Continued improvements were also seen in contrast sensitivity, with 45.9% achieving at least 0.3 LogCS compared to 24.3% of sham-treated eyes.
“The level of sustained improvement in both visual acuity and low-contrast sensitivity, and the sustained preservation of retinal ganglion cells on OCT, at this stage of disease progression is very encouraging, and is a departure from what has been observed and reported on the natural history of LHON,” said Mark Moster, Neuro-Ophthalmology, Wills Eye Hospital and Principal Investigator in REVERSE and RESCUE trials.
The candidate is on its way to achieving the primary endpoint, a prospect that seemed dimming after disappointing data from week 48.
Gensight’s Bernard Gilly
All 37 subjects involved in the study will be further evaluated at week 96, with final data expected in Q2.
Bernard Gilly, Co-founder and Chief Executive Officer of GenSight, said: “We’re seeing visual function continue to improve one and a half years after eyes are treated with GS010, and at the same time, objective tests continue to establish neuroprotection of the retina in treated eyes. This is, beyond any doubt, a great benefit for patients and their families.”

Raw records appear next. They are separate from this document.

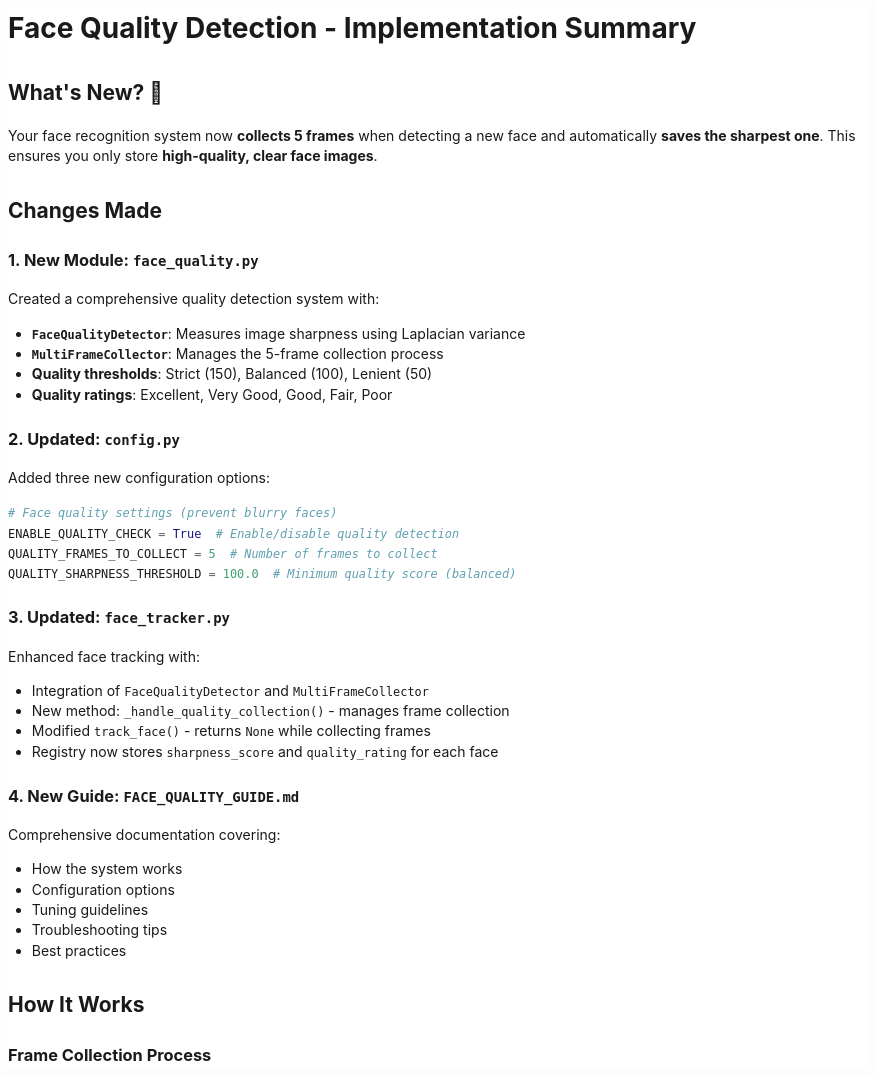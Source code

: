 # Face Quality Detection - Implementation Summary

## What's New? 🎯

Your face recognition system now **collects 5 frames** when detecting a new face and automatically **saves the sharpest one**. This ensures you only store **high-quality, clear face images**.

## Changes Made

### 1. New Module: `face_quality.py`

Created a comprehensive quality detection system with:

- **`FaceQualityDetector`**: Measures image sharpness using Laplacian variance
- **`MultiFrameCollector`**: Manages the 5-frame collection process
- **Quality thresholds**: Strict (150), Balanced (100), Lenient (50)
- **Quality ratings**: Excellent, Very Good, Good, Fair, Poor

### 2. Updated: `config.py`

Added three new configuration options:

```python
# Face quality settings (prevent blurry faces)
ENABLE_QUALITY_CHECK = True  # Enable/disable quality detection
QUALITY_FRAMES_TO_COLLECT = 5  # Number of frames to collect
QUALITY_SHARPNESS_THRESHOLD = 100.0  # Minimum quality score (balanced)
```

### 3. Updated: `face_tracker.py`

Enhanced face tracking with:

- Integration of `FaceQualityDetector` and `MultiFrameCollector`
- New method: `_handle_quality_collection()` - manages frame collection
- Modified `track_face()` - returns `None` while collecting frames
- Registry now stores `sharpness_score` and `quality_rating` for each face

### 4. New Guide: `FACE_QUALITY_GUIDE.md`

Comprehensive documentation covering:
- How the system works
- Configuration options
- Tuning guidelines
- Troubleshooting tips
- Best practices

## How It Works

### Frame Collection Process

The treatment uses GenSight’s propiteary mitochondrial targeting sequence (MTS) technology, which specifically targets defects inside the mitochondria using an AAV vector.
If approved, the gene therapy would compete with Santhera’s Raxone, which became the first approved treatment for LHON in Europe in 2015.
The gene of interest is transferred into the cell to produce the functional protein, which will then be shuttled to the mitochondria through specific nucleotidic sequences to restore the missing or deficient mitochondrial function.
GenSight isn’t the only player leveraging gene therapy to improve eyesight. Just last month, the EMA’s advisory committee gave the all clear to Spark’s Luxturna to treat adults and children suffering from inherited retinal dystrophy.
Luxturna, was the first ever gene therapy to be approved for any form of genetic blindness in the US, and now it’s edging closer to that all important European approval.
UK biotech startup Nightstar is also making waves in this space, bagging a fast-track status for its choroideremia gene therapy in the US.